Since seeing it on Pinterest and other food blogs I have been meaning to come up with my own version. I mean, what can be better than Sushi and a burrito in one?! The Nori, or seaweed, is used as the wrap and it’s stuffed with rice, veggies and whatever protein you like. One of my all time favorite Maki rolls has to be Spicy Tuna. As much as I love eating raw tuna, I decided to use canned tuna instead to make it more affordable and convenient. I also used brown rice which I cooked with some turmeric for color along with sliced carrots, cucumber, pepper, and of course, avocado. I found the thinner you slice the veggies the easier it is to eat. For spice I used sriracha.

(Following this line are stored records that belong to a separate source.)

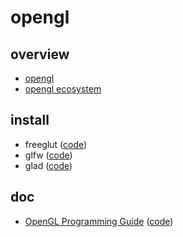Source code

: # opengl

## overview

- [opengl](https://www.opengl.org/)
- [opengl ecosystem](https://www.khronos.org/opengl/wiki/Related_toolkits_and_APIs)

## install

- freeglut ([code](./install/freeglut))
- glfw ([code](./install/glfw))
- glad ([code](./install/glad))

## doc

- [OpenGL Programming Guide](https://www.glprogramming.com/red/) ([code](./doc/OpenGL%20Programming%20Guide))

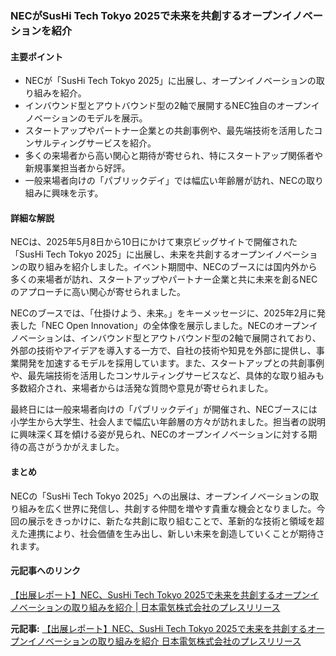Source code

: ### NECがSusHi Tech Tokyo 2025で未来を共創するオープンイノベーションを紹介

#### 主要ポイント
- NECが「SusHi Tech Tokyo 2025」に出展し、オープンイノベーションの取り組みを紹介。
- インバウンド型とアウトバウンド型の2軸で展開するNEC独自のオープンイノベーションのモデルを展示。
- スタートアップやパートナー企業との共創事例や、最先端技術を活用したコンサルティングサービスを紹介。
- 多くの来場者から高い関心と期待が寄せられ、特にスタートアップ関係者や新規事業担当者から好評。
- 一般来場者向けの「パブリックデイ」では幅広い年齢層が訪れ、NECの取り組みに興味を示す。

#### 詳細な解説
NECは、2025年5月8日から10日にかけて東京ビッグサイトで開催された「SusHi Tech Tokyo 2025」に出展し、未来を共創するオープンイノベーションの取り組みを紹介しました。イベント期間中、NECのブースには国内外から多くの来場者が訪れ、スタートアップやパートナー企業と共に未来を創るNECのアプローチに高い関心が寄せられました。

NECのブースでは、「仕掛けよう、未来。」をキーメッセージに、2025年2月に発表した「NEC Open Innovation」の全体像を展示しました。NECのオープンイノベーションは、インバウンド型とアウトバウンド型の2軸で展開されており、外部の技術やアイデアを導入する一方で、自社の技術や知見を外部に提供し、事業開発を加速するモデルを採用しています。また、スタートアップとの共創事例や、最先端技術を活用したコンサルティングサービスなど、具体的な取り組みも多数紹介され、来場者からは活発な質問や意見が寄せられました。

最終日には一般来場者向けの「パブリックデイ」が開催され、NECブースには小学生から大学生、社会人まで幅広い年齢層の方々が訪れました。担当者の説明に興味深く耳を傾ける姿が見られ、NECのオープンイノベーションに対する期待の高さがうかがえました。

#### まとめ
NECの「SusHi Tech Tokyo 2025」への出展は、オープンイノベーションの取り組みを広く世界に発信し、共創する仲間を増やす貴重な機会となりました。今回の展示をきっかけに、新たな共創に取り組むことで、革新的な技術と領域を超えた連携により、社会価値を生み出し、新しい未来を創造していくことが期待されます。

#### 元記事へのリンク
[【出展レポート】NEC、SusHi Tech Tokyo 2025で未来を共創するオープンイノベーションの取り組みを紹介 | 日本電気株式会社のプレスリリース](https://prtimes.jp/main/html/rd/p/000000001.000000001.html)

**元記事:** [【出展レポート】NEC、SusHi Tech Tokyo 2025で未来を共創するオープンイノベーションの取り組みを紹介 日本電気株式会社のプレスリリース](https://prtimes.jp/main/html/rd/p/000000926.000078149.html)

Feel free to add as much or as little as you’d like!
Once you have all your ingredients prepped and ready, it’s time for assembly. With the shinier side of the seaweed wrap down, spread evenly with rice then line up tuna, vegetables and avocado about an inch away from the edge of the seaweed wrap. To roll up the sushi burrito I used a sushi mat, which, believe it or not, we got as a wedding gift over four years ago have have yet to use! If you don’t have a sushi mat you can use a clean towel instead. Then roll! I used this video to help me with my sushi burrito rolling technique.
Once your burrito is rolled up, cut in half and enjoy with some wasabi, soy sauce and pickled ginger. Delish and ready in your own home in only 30 minutes!
- 1 cup short grain brown rice
- 1⅔ cups water
- ½ teaspoon turmeric
- 2 tablespoons of rice vinegar (or apple cider vinegar)
- 2 teaspoons honey
- ¼ teaspoon salt
- 4 Nori (seaweed) wraps
- 2 cans tuna packed in water, drained
- 1 avocado, cut into thin strips
- ½ cup carrots, thinly sliced
- ½ cup Persian cucumber, thinly sliced
- ½ yellow or red pepper, thinly sliced
- ½ -1 teaspoon Sriracha
- FOR SERVING (optional)
- soy sauce
- pickled ginger
- For the rice. Rinse rice in water. Bring water to boil, add in rice and turmeric. Decrease heat to low and cover for 20 minutes. Once cooked, remove any remaining water. Turn off heat and add in vinegar, honey and salt and stir. Let cool slightly. Rice will thicken and get sticky.
- For the sushi. On a sushi mat or clean kitchen towel, place the seaweed wrap shiner side down. Place ¼ cup rice mixture on seaweed wrap. Spread out using wet fingers or a spoon until mixture is evenly spread out and there are no gaps. Then an inch away from the end of the roll add half a can of tuna, then cucumber, carrot, pepper and avocado. For spice top with about ⅛-1/4 teaspoon Sriracha sauce.
- Start to roll nori and rice with fingers to cover tuna and veggies, then compress. Continue to roll until the seaweed wrap is all the way rolled up. Using a sharp knife cut the wrap in half.
- ( Check out this video for rolling technique)
- Repeat with the remaining 3 seaweed wraps.
- Serve immediately with soy sauce, wasabi and sesame seeds.